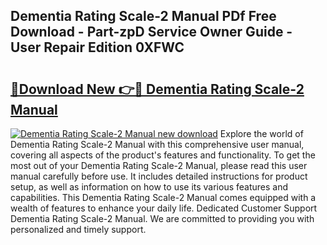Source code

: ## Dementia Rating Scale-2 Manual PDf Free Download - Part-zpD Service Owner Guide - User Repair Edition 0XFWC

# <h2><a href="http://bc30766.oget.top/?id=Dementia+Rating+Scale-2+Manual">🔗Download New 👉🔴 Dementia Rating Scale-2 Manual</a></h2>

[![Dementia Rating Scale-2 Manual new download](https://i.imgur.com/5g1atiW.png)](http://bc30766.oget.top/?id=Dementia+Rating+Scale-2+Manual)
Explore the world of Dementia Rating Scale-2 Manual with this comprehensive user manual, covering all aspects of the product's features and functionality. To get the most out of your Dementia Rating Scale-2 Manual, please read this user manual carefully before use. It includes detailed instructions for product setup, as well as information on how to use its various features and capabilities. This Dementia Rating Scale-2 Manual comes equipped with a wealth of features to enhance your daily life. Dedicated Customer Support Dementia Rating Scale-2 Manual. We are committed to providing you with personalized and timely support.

###

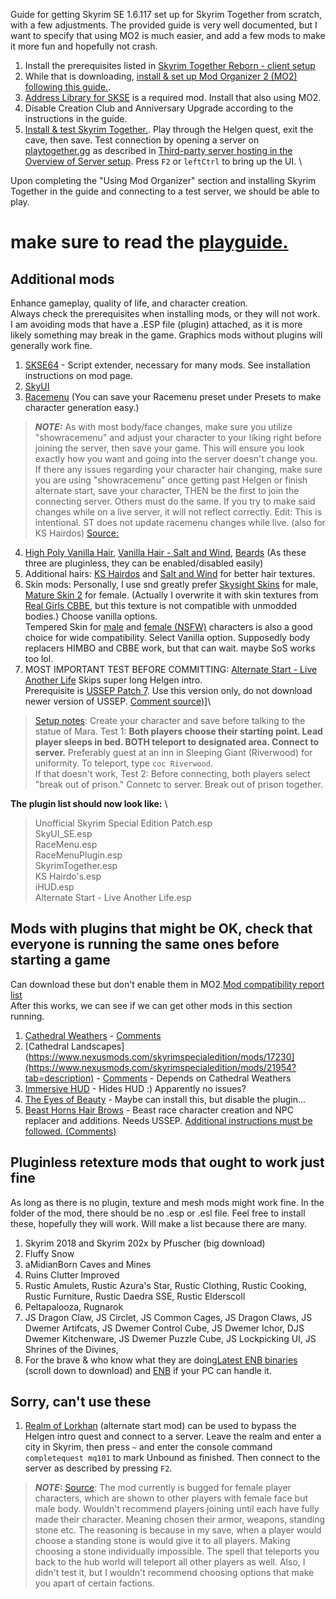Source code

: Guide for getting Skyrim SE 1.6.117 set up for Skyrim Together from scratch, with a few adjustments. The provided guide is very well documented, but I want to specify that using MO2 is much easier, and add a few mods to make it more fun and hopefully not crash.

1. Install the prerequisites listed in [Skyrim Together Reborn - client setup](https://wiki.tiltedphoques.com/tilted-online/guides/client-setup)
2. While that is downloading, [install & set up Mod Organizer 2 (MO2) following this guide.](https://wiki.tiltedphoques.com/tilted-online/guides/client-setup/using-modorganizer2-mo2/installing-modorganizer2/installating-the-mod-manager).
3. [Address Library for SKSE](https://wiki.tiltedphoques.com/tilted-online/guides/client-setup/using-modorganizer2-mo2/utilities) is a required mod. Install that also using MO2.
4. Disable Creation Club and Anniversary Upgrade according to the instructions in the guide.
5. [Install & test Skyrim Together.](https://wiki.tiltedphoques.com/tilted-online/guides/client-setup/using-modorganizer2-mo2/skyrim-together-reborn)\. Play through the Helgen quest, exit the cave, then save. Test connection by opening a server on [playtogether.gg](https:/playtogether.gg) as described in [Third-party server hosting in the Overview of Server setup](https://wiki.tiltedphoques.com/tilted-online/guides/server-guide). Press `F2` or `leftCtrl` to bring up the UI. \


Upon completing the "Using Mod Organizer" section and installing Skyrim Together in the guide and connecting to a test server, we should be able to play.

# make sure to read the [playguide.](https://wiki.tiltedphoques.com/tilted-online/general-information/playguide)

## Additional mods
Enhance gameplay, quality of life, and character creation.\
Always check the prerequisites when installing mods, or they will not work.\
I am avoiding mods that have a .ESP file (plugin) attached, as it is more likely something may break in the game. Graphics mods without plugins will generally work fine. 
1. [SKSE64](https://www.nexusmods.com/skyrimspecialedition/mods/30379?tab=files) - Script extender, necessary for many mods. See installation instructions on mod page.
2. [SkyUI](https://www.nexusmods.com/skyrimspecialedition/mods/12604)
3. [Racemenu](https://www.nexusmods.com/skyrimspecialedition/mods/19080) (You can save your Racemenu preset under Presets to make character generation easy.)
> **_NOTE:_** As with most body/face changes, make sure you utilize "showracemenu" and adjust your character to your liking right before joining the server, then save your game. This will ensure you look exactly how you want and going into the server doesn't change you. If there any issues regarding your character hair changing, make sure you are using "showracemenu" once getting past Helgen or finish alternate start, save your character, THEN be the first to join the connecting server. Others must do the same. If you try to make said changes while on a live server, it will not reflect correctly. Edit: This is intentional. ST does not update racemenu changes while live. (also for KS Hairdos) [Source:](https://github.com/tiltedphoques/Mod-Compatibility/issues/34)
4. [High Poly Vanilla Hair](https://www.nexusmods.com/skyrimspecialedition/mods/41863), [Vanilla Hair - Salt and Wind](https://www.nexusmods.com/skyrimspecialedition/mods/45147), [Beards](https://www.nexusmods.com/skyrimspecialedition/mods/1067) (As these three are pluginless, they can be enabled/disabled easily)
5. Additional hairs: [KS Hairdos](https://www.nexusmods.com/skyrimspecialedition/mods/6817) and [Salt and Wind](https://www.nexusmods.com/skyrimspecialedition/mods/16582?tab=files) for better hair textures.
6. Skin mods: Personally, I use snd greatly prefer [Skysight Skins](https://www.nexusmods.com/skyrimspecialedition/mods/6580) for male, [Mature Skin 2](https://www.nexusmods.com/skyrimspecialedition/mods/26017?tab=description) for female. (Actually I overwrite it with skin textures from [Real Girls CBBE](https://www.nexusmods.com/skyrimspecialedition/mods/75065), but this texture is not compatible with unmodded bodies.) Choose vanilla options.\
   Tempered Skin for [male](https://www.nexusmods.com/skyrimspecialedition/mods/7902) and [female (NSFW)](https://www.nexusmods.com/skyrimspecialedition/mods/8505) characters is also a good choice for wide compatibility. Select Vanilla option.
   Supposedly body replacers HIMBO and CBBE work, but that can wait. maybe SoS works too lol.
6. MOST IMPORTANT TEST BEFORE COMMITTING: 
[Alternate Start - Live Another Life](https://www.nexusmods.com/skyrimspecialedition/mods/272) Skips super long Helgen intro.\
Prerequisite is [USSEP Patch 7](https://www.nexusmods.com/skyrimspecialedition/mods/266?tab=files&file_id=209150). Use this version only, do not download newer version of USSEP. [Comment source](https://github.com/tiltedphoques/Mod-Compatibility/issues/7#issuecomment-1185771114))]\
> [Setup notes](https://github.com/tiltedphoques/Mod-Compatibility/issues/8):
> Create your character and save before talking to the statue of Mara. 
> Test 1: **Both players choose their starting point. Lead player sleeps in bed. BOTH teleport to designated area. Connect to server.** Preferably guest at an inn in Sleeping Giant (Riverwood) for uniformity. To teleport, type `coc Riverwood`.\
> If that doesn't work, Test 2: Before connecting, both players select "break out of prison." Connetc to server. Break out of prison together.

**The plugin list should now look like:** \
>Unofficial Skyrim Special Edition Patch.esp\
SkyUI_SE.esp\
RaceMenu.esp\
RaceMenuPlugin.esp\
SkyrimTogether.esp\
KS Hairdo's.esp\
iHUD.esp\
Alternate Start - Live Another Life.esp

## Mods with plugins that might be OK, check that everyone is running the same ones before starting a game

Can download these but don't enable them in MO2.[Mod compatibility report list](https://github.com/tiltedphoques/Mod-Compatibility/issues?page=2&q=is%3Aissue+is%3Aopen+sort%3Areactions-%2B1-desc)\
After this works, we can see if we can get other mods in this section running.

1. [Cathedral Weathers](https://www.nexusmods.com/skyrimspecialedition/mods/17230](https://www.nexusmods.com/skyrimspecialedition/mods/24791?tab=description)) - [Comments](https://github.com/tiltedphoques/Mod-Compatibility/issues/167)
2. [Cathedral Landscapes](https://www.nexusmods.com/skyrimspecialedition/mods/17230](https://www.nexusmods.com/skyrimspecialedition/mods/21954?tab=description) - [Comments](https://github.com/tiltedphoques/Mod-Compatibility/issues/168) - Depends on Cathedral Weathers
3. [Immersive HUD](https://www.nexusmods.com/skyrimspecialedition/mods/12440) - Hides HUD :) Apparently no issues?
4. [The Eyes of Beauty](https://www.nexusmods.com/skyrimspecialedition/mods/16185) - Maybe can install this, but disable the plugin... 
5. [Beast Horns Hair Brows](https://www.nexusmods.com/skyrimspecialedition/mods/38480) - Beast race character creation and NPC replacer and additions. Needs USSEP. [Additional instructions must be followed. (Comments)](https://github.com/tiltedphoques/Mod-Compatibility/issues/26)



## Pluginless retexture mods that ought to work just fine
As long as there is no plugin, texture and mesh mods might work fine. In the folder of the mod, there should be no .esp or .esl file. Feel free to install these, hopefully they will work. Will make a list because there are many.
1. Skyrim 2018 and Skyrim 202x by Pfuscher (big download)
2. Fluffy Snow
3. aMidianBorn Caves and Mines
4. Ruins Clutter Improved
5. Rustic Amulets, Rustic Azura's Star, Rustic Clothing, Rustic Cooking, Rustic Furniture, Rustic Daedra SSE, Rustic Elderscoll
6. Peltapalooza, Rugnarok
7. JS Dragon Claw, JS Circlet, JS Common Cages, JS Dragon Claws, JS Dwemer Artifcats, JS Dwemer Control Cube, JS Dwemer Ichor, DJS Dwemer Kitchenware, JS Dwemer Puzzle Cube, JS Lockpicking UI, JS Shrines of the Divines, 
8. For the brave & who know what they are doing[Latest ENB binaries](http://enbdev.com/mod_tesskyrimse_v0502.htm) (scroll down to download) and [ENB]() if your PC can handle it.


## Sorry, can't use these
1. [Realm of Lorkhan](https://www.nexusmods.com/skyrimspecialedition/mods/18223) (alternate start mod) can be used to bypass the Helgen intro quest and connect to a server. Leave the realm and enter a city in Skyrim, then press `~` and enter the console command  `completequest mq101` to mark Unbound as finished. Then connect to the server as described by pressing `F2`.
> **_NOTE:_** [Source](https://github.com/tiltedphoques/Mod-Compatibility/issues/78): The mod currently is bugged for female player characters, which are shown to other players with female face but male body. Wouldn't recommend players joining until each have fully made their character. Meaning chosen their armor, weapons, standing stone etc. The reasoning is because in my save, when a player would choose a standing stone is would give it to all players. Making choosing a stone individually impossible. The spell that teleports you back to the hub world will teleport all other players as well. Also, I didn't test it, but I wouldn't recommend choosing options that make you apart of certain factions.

###

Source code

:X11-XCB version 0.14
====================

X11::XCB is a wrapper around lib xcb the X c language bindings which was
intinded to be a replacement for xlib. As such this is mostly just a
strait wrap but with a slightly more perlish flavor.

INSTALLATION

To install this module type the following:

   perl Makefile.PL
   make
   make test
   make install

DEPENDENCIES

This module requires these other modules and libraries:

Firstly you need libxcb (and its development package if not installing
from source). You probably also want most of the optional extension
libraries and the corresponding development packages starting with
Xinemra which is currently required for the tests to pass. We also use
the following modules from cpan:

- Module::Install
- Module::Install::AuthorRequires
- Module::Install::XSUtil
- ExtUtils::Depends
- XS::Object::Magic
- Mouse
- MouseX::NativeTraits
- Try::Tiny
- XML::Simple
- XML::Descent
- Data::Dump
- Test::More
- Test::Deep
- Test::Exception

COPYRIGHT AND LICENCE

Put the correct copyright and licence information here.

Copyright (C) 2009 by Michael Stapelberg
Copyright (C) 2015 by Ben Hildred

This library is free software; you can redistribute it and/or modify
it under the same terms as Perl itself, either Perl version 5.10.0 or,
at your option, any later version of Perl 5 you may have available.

###

■ Problem details ■
Using the records above, copy word for word the line with "- XML::Descent", the line with "at your option, any", and every line between them.

■ Exercise result ■
- XML::Descent
- Data::Dump
- Test::More
- Test::Deep
- Test::Exception

COPYRIGHT AND LICENCE

Put the correct copyright and licence information here.

Copyright (C) 2009 by Michael Stapelberg
Copyright (C) 2015 by Ben Hildred

This library is free software; you can redistribute it and/or modify
it under the same terms as Perl itself, either Perl version 5.10.0 or,
at your option, any later version of Perl 5 you may have available.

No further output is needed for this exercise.